Top of INPUT FOR THIS TASK
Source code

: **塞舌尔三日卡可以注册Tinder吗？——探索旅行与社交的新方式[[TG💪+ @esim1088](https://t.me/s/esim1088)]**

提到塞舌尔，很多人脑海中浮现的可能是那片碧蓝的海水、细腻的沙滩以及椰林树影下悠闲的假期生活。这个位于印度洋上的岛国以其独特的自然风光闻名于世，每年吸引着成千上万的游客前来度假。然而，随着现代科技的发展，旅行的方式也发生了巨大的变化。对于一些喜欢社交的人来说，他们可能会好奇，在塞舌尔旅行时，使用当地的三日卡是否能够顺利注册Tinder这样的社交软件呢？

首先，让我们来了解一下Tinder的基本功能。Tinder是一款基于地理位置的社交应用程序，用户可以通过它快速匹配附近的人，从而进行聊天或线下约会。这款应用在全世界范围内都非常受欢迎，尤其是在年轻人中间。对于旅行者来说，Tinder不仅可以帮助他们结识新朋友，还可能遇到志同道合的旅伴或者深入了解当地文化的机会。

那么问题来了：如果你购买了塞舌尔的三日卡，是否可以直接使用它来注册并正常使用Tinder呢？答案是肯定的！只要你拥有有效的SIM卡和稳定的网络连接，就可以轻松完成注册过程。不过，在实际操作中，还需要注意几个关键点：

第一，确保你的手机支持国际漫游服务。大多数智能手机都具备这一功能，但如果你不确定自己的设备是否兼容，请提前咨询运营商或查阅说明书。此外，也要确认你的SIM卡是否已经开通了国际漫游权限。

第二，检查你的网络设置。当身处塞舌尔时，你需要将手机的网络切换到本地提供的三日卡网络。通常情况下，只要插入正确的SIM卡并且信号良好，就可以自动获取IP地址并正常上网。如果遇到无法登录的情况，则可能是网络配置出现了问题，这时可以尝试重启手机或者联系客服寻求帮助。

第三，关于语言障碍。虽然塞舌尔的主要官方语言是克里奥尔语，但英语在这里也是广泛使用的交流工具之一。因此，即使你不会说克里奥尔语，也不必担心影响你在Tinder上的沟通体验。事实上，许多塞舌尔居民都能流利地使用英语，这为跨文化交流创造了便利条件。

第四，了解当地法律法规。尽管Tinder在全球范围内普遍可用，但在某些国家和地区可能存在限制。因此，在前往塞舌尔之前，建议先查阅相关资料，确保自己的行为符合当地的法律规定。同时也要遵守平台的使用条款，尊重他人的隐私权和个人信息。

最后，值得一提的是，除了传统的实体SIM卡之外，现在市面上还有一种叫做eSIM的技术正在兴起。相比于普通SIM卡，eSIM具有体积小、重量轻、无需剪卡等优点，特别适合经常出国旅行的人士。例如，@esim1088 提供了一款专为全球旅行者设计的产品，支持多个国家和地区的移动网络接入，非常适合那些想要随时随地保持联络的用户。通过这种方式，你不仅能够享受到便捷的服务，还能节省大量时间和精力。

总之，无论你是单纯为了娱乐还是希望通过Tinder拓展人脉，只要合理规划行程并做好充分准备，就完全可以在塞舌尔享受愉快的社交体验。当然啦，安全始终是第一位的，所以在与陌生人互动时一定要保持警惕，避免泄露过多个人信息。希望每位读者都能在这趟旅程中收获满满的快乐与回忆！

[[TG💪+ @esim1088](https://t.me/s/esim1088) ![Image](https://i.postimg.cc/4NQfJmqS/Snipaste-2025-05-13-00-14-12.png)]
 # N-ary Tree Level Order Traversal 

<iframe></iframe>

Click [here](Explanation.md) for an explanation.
Bottom of INPUT FOR THIS TASK
§ EXERCISE DESCRIPTION:
Lines from the one containing "总之，无论你是单纯为了娱乐还" through the last line of the data above are the only output wanted; restate them exactly.

§ ANSWER SPACE:
总之，无论你是单纯为了娱乐还是希望通过Tinder拓展人脉，只要合理规划行程并做好充分准备，就完全可以在塞舌尔享受愉快的社交体验。当然啦，安全始终是第一位的，所以在与陌生人互动时一定要保持警惕，避免泄露过多个人信息。希望每位读者都能在这趟旅程中收获满满的快乐与回忆！

[[TG💪+ @esim1088](https://t.me/s/esim1088) ![Image](https://i.postimg.cc/4NQfJmqS/Snipaste-2025-05-13-00-14-12.png)]
 # N-ary Tree Level Order Traversal 

<iframe></iframe>

Click [here](Explanation.md) for an explanation.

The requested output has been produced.